Patrick Ward words, code, and music

Another Short Intermission

More stories are coming, they’re just taking their own sweet time. Part of the problem, is that the stories I want to tell require longer intervals than a quick typing session at the end of the night. In a way, that may be a good sign. I’m trying to think about these stories more; give them more life, stronger characters, and deeper emotion. I’m trying to garner a deeper understanding of the method, but that also means more practice. Unfortunately, some of these practice sessions just aren’t blog worthy. They are snippets of scenes and exercises that are of interest only to me.

Of course, there are also unfinished stories too. There is the beginning of story that I think is quite interesting, but it needs to be finished and then revised. There are ideas for more, but they require a little research. And, there are the plucky memoirs, but I’ve been so focused on the practice, that I haven’t had the energy spew them out for the blog.

And then, there is that sneaky little inner critic that keeps showing up. He’s the guy that, for the past few days, has been relentlessly stealing my sense of humor. He’s over there, right now, stomping up and down on it and laughing like a crazed jester on PCP. Urggh! I hate that guy! He’s so smug.

After tonight, there are only 5 more posts before I’ve hit my 30 posts in 30 days goal. I’m really, very stoked about it too. It has opened up a whole new set of ideas for me to pursue.

Yet, it has also plagued me with a new set of skills that I need to master. I feel very much like I did when I began my programming career. I wanted to have the skill, knowledge, and insight that I have now at the beginning. The only problem is that it took several years for me to get to this point as a software developer. In between, I studied nearly every language out there, wrote hundreds of thousands of lines of code, and studied even more code from other code jockeys. Writing is very similar, especially fiction, in that it requires tremendous amounts of dedication, perseverance, and practice to master. I have a good start, but I’m realizing how clunky my writing can be at times. My only solace is that, a year from now, or five years from now, I’ll be able to look back on these early days and be proud of the gumption I had, that I stuck my nose out there and told the world that I wanted to tell stories.

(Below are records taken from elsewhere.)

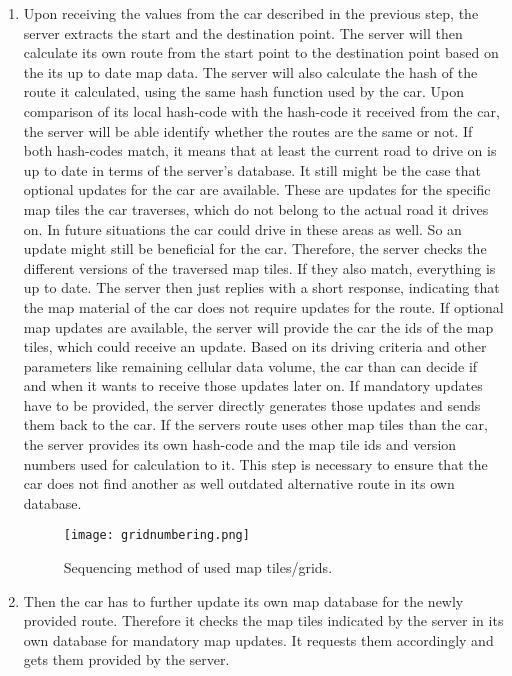 \begin{enumerate}
\item Upon receiving the values from the car described in the previous step, the server extracts the start and the destination point. The server will then calculate its own route from the start point to the destination point based on the its up to date map data. The server will also calculate the hash of the route it calculated, using the same hash function used by the car. Upon comparison of its local hash-code with the hash-code it received from the car, the server will be able identify whether the routes are the same or not. If both hash-codes match, it means that at least the current road to drive on is up to date in terms of the server's database. It still might be the case that optional updates for the car are available. These are updates for the specific map tiles the car traverses, which do not belong to the actual road it drives on. In future situations the car could drive in these areas as well. So an update might still be beneficial for the car. Therefore, the server checks the different versions of the traversed map tiles. If they also match, everything is up to date. The server then just replies with a short response, indicating that the map material of the car does not require updates for the route. If optional map updates are available, the server will provide the car the ids of the map tiles, which could receive an update. Based on its driving criteria and other parameters like remaining cellular data volume, the car than can decide if and when it wants to receive those updates later on. If mandatory updates have to be provided, the server directly generates those updates and sends them back to the car. If the servers route uses other map tiles than the car, the server provides its own hash-code and the map tile ids and version numbers used for calculation to it. This step is necessary to ensure that the car does not find another as well outdated alternative route in its own database. 


\begin{figure}
\centering
\texttt{[image: gridnumbering.png]}
\label{fg:numberingtiles}
\caption{Sequencing method of used map tiles/grids.}
\end{figure}




\item Then the car has to further update its own map database for the newly provided route. Therefore it checks the map tiles indicated by the server in its own database for mandatory map updates. It requests them accordingly and gets them provided by the server.


\end{enumerate}
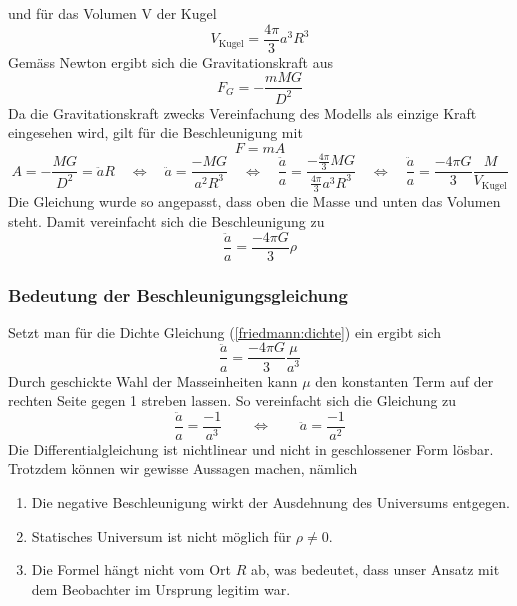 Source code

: \begin{refsection}
und für das Volumen V der Kugel
\[V_\text{Kugel} = \frac{4 \pi }{3} a^3 R^3\]
Gemäss Newton ergibt sich die Gravitationskraft aus
\begin{equation}
F_G = -\frac{m M G}{D^2}
\end{equation}
Da die Gravitationskraft zwecks Vereinfachung des Modells als einzige Kraft eingesehen wird, gilt für die Beschleunigung mit 
\[F = m A\]
\[A = - \frac{M G}{D^2} = \ddot{a} R \quad\Leftrightarrow\quad \ddot{a} = \frac{- M G}{a^2 R^3} \quad\Leftrightarrow\quad \frac{\ddot{a}}{a} = \frac{-\frac{4 \pi }{3} M G}{\frac{4 \pi}{3}a^3 R^3} \quad\Leftrightarrow\quad \frac{\ddot{a}}{a} = \frac{- 4 \pi G}{3} \frac{M}{V_\text{Kugel}}\]
Die Gleichung wurde so angepasst, dass oben die Masse und unten das Volumen steht. Damit vereinfacht sich die Beschleunigung zu
\begin{equation}
\frac{\ddot{a}}{a} = \frac{- 4 \pi G}{3} \rho
\end{equation}
\subsubsection{Bedeutung der Beschleunigungsgleichung}
Setzt man für die Dichte Gleichung (\ref{friedmann:dichte}) ein ergibt sich
\[\frac{\ddot{a}}{a} = \frac{- 4 \pi G}{3} \frac{\mu}{a^3} \]
Durch geschickte Wahl der Masseinheiten kann $\mu$ den konstanten Term auf der rechten Seite gegen 1 streben lassen. So vereinfacht sich die Gleichung zu
\[\frac{\ddot{a}}{a} = \frac{-1}{a^3} \qquad\Leftrightarrow\qquad \ddot{a} = \frac{-1}{a^2}\]
Die Differentialgleichung ist nichtlinear und nicht in geschlossener Form lösbar. Trotzdem können wir gewisse Aussagen machen, nämlich
\begin{enumerate}
	\item Die negative Beschleunigung wirkt der Ausdehnung des Universums entgegen. 
	\item Statisches Universum ist nicht möglich für $\rho \neq 0$.
	\item Die Formel hängt nicht vom Ort $R$ ab, was bedeutet, dass unser Ansatz mit dem Beobachter im Ursprung legitim war.
\end{enumerate}


\end{refsection}
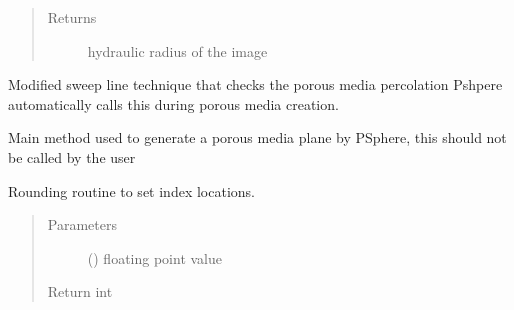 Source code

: \documentclass[letterpaper,10pt,english]{sphinxmanual}
\begin{document}
\begin{fulllineitems}
\begin{fulllineitems}
\begin{quote}
\begin{description}
\item[{Returns}] \leavevmode
hydraulic radius of the image

\end{description}\end{quote}

\end{fulllineitems}


\begin{fulllineitems}
\label{\detokenize{index:lb_colloids.utilities.psphere.PSphere.check_percolation}}
Modified sweep line technique that checks the porous media percolation
Pshpere automatically calls this during porous media creation.

\end{fulllineitems}


\begin{fulllineitems}
\label{\detokenize{index:lb_colloids.utilities.psphere.PSphere.generate_plane}}
Main method used to generate a porous media plane by PSphere,
this should not be called by the user

\end{fulllineitems}


\begin{fulllineitems}
\label{\detokenize{index:lb_colloids.utilities.psphere.PSphere.iround}}
Rounding routine to set index locations.
\begin{quote}\begin{description}
\item[{Parameters}] \leavevmode
{} () \textendash{} floating point value

\item[{Return int}] \leavevmode
\end{description}\end{quote}

\end{fulllineitems}



\end{fulllineitems}
\end{document}
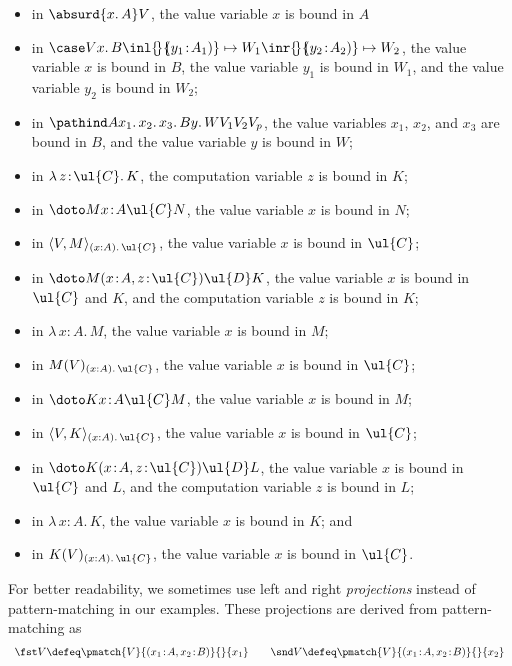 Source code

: \begin{definition}
\begin{itemize}
\item in $\absurd {x.\,A} V$, the value variable $x$ is bound in $A$
\item in $\case V {x.\, B} {\inl {\!} {\!\!(y_1 \!:\! A_1)} \mapsto W_1} {\inr {\!} {\!\!(y_2 \!:\! A_2)} \mapsto W_2}$, the value variable $x$ is bound in $B$, the value variable $y_1$ is bound in $W_1$, and the value variable $y_2$ is bound in $W_2$;
\item in $\pathind A {x_1.\, x_2.\, x_3.\, B} {y.\, W} {V_1} {V_2} {V_p}$, the value variables $x_1$, $x_2$,  and $x_3$ are bound in $B$, and the value variable $y$ is bound in $W$;
\item in $\lambda\, z \!:\! \ul{C} .\, K$, the computation variable $z$ is bound in $K$;
\item in $\doto M {x \!:\! A} {\ul{C}} N$, the value variable $x$ is bound in $N$;
\item in $\langle V , M \rangle_{(x : A).\, \ul{C}}$, the value variable $x$ is bound in $\ul{C}$;
\item in $\doto M {(x \!:\! A, z \!:\! \ul{C})} {\ul{D}} K$, the value variable $x$ is bound in $\ul{C}$ and $K$, and the computation variable $z$ is bound in $K$;
\item in $\lambda \, x \!:\! A .\, M$, the value variable $x$ is bound in $M$;
\item in $M(V)_{(x : A).\,\ul{C}}$, the value variable $x$ is bound in $\ul{C}$;
\item in $\doto K {x \!:\! A} {\ul{C}} M$, the value variable $x$ is bound in $M$;
\item in $\langle V , K \rangle_{(x : A).\, \ul{C}}$, the value variable $x$ is bound in $\ul{C}$;
\item in $\doto K {(x \!:\! A, z \!:\! \ul{C})} {\ul{D}} L$, the value variable $x$ is bound in $\ul{C}$ and $L$, and the computation variable $z$ is bound in $L$;
\item in $\lambda \, x \!:\! A .\, K$, the value variable $x$ is bound in $K$; and
\item in $K(V)_{(x : A).\, \ul{C}}$, the value variable $x$ is bound in $\ul{C}$.
\end{itemize}
\end{definition}

For better readability, we sometimes use left and right \emph{projections} instead of pattern-matching in our examples. These projections are derived from pattern-matching as
\[
\begin{array}{c}
\fst V \defeq \pmatch {V} {(x_1 \!:\! A , x_2 \!:\! B)} {} {x_1}
\qquad
\snd V \defeq \pmatch {V} {(x_1 \!:\! A , x_2 \!:\! B)} {} {x_2}
\end{array}
\]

So, I hope you’ll forgive me for this short, boring post. I expect the next few days will have a few ups and downs as I try to finish out the project with honor. Yet, to tell you the truth, I’m looking forward to what will occur after the project is complete, when I can begin to focus on longer term projects that have greater depth. Of course, I will continue to post to the blog, just not on a daily basis; more likely 2-3 times a week with a greater emphasis on stories and articles.

And, please, never mind the idiot in the jester cap over there on stage left. He’s really just an attention whore at best.